PERUGIA – L’incontro “L’assassinio di Aldo Moro e la crisi della democrazia” che si è svolto venerdì a Perugia, ha visto la partecipazione attenta e appassionata di molte cittadine e cittadini e gli interventi qualificati di Attilio Solinas, Stefano Vinti, Miguel Gotor, Vincenzo Vita e Andrea Colombo.

Un appuntamento politico che è partito dal rapimento e dall’uccisione di Moro per arrivare  alle crisi della democrazia dei nostri tempi.

L’ultima commissione d’inchiesta in tre anni non è riuscita a concludere i lavori: dopo quattro decenni, una sfilza di processi, numerose inchieste, decine di saggi e articoli, la vicenda più tragica delle storia repubblicana, il sequestro di Aldo Moro, non riesce a chiudersi davvero.

Cinque uomini trucidati. Uno degli uomini politici più importante del Paese, più volte presidente del Consiglio, nelle mani della principale organizzazione terrorista, Lo Stato colto di sorpresa, incapace di reagire, messo in angolo dall’offensiva delle Brigate Rosse,

Fu la primavera di paura del 1978, i cinquantacinque lunghissimi giorni che quaranta anni fa segnarono la crisi più difficile nella storia della Repubblica.

Da allora è stato ripetuto ossessivamente che l’affare Moro è il grande mistero italiano. Dietro ogni dettaglio si è cercato di scoprire, sempre invano, la traccia di una trama occulta, perdendo di vista i caratteri reali di una vicenda che fu condizionata nel suo intero svolgimento non dalle manovre di oscuri burattinai ma dalle strategie, dai calcoli e dalle esigenze delle politica.

In questo modo la verità storica, invece che essere chiarita, si è con gli anni sempre più allontanata, sepolta sotto una coltre di supposizioni.

La verità del caso Moro sarebbe sotto gli occhi di tutti, solo a volerla cercare. Non una storia di foschi complotti e congiure internazionali, ma una tragedia politica italiana.

Moro poteva essere salvato.

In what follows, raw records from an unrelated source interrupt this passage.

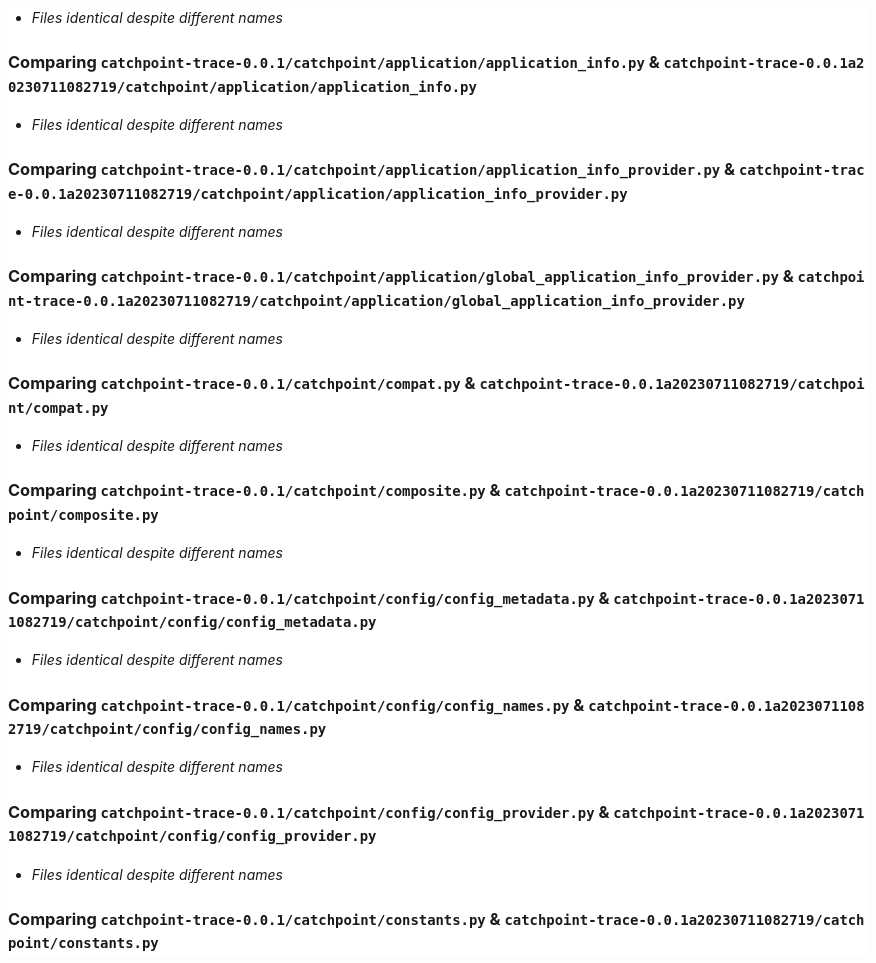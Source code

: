  * *Files identical despite different names*

### Comparing `catchpoint-trace-0.0.1/catchpoint/application/application_info.py` & `catchpoint-trace-0.0.1a20230711082719/catchpoint/application/application_info.py`

 * *Files identical despite different names*

### Comparing `catchpoint-trace-0.0.1/catchpoint/application/application_info_provider.py` & `catchpoint-trace-0.0.1a20230711082719/catchpoint/application/application_info_provider.py`

 * *Files identical despite different names*

### Comparing `catchpoint-trace-0.0.1/catchpoint/application/global_application_info_provider.py` & `catchpoint-trace-0.0.1a20230711082719/catchpoint/application/global_application_info_provider.py`

 * *Files identical despite different names*

### Comparing `catchpoint-trace-0.0.1/catchpoint/compat.py` & `catchpoint-trace-0.0.1a20230711082719/catchpoint/compat.py`

 * *Files identical despite different names*

### Comparing `catchpoint-trace-0.0.1/catchpoint/composite.py` & `catchpoint-trace-0.0.1a20230711082719/catchpoint/composite.py`

 * *Files identical despite different names*

### Comparing `catchpoint-trace-0.0.1/catchpoint/config/config_metadata.py` & `catchpoint-trace-0.0.1a20230711082719/catchpoint/config/config_metadata.py`

 * *Files identical despite different names*

### Comparing `catchpoint-trace-0.0.1/catchpoint/config/config_names.py` & `catchpoint-trace-0.0.1a20230711082719/catchpoint/config/config_names.py`

 * *Files identical despite different names*

### Comparing `catchpoint-trace-0.0.1/catchpoint/config/config_provider.py` & `catchpoint-trace-0.0.1a20230711082719/catchpoint/config/config_provider.py`

 * *Files identical despite different names*

### Comparing `catchpoint-trace-0.0.1/catchpoint/constants.py` & `catchpoint-trace-0.0.1a20230711082719/catchpoint/constants.py`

A decidere la sua sorte fu un intreccio di interessi e calcoli politici. Le scelte compiute allora da tutti, dalla Democrazia cristiana, dal Pci e dalle stesse Brigate Rosse, furono dettate da una “ragione di partito” camuffata da ragione di Stato oppure, nel caso dei terroristi, da ragione rivoluzionaria.

Dopo quattro decenni di mistificazioni e falsi misteri, oggi è possibile guardare a quei giorni per quello che realmente furono: una lotta senza esclusione di colpi da cui uscirono sconfitti lo Stato e coloro che l’avevano colpito al cuore. E per la sinistra italiana, come per la Prima Repubblica, l’inizio della fine.